| I am a 42yo recently divorced, professional woman. I feel like I'd like to start dating but am self-conscious about my weight and feel maybe I shouldn't bother dating until I've lost 40 pounds. This is an issue I've struggled with my whole life. Yes, some might say, just lose the weight, but I'm finding it harder than that. On the one hand I don't want to sell myself short, i.e. I am above average pretty, smart and have my act together, not to mention healthy sex drive with good skills in the bedroom. And maybe I am selling 40+ yr old men short by assuming that they will automatically be turned off by an overweight woman... Curious about perspectives for a reality check... Thanks |
Unless you plan on dating 20yr olds you won't find that many men in their 40's that are in that much better shape. I am in my 50's and a runner and finding a man even close to my age that is even remotely close to being as fit as I am is damn well near impossible and I don't like young boys so I am always stuck with some fat ass who is talking about how he plans to loose wt and get in shape as he stuffs a burger in his face. I wouldn't worry about loosing the wt unless you want to do it for yourself. |
| Do it for your health, do it for yourself. You want someone who will love you even if you have extra lbs on your frame. Find a program and stick to it. As much as I hate MLmS, beachbody can really help with exercise and food |
+1 OP, have you seen most men over 40? Yuck. |
Lose 40 pounds and all those easy excuses. Why do you assume fitness is an easy pursuit for others? |
|
You mean "American thin" or "rest of the world thin"?

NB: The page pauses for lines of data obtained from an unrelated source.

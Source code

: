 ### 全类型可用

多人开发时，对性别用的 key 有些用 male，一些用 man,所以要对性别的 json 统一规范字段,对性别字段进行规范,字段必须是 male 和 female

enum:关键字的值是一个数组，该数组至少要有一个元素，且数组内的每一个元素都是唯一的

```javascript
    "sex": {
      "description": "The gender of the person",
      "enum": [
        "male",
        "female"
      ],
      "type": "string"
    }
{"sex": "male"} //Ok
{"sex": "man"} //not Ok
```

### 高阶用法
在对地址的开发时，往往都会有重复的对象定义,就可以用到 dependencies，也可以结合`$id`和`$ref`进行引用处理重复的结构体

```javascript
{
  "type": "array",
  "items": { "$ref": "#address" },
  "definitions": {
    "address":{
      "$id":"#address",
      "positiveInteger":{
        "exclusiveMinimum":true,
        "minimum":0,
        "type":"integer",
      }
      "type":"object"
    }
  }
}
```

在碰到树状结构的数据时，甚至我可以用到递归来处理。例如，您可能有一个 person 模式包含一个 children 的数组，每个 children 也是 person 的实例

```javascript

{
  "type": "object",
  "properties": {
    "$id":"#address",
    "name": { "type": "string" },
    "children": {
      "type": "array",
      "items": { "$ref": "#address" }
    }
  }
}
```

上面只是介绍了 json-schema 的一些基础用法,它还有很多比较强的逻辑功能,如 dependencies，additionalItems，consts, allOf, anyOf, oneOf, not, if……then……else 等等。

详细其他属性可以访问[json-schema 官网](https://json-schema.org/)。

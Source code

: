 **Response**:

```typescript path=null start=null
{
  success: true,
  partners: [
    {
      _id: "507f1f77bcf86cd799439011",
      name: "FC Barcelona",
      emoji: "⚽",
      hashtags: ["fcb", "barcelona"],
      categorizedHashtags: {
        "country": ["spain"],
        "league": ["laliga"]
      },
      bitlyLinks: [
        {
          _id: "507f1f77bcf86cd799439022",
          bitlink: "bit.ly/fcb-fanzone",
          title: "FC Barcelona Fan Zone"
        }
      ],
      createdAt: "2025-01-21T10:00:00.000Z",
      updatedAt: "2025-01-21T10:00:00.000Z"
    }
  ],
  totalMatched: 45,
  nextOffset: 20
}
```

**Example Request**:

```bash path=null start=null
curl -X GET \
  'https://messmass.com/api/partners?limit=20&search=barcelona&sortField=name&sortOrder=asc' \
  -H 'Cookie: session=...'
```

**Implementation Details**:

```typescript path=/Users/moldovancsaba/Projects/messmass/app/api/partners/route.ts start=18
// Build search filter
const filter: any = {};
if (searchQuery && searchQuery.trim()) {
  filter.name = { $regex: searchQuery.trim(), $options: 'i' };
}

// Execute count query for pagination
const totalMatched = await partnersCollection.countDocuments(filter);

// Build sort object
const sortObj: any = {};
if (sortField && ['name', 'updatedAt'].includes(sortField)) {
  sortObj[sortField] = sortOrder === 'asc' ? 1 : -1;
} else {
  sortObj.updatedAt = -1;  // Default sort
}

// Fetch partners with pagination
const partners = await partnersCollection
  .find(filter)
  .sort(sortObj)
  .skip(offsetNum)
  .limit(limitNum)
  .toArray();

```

Because here most people are overweight, so being normal weight makes you look thin. |
| OP, if you have struggled with your weight most of your life, I think you should accept that this will always be a struggle for you and start dating now. What if you lose 40 pounds, get a guy to like you based on your lower weight and gain it all back? |
+1 Unless you have the time and energy to devote to perfect meal planning and tracking and going to the gym every day for your lifetime, you will either not lose the weight or you will lose it and gain it back. The percentage of people who lose weight and keep it off is very, very small. It certainly wouldn't hurt to make small changes to improve your health, but don't hinge dating on being perfect. |
| As a thin, 41 year old woman who is trying to date, I can't say that being thin has helped me find good guys. So I say make yourself happy in terms of whether you want to lose weight or stay as you are. |
|
I would say focus hard on losing the weight, except for your statement that you're "above average pretty."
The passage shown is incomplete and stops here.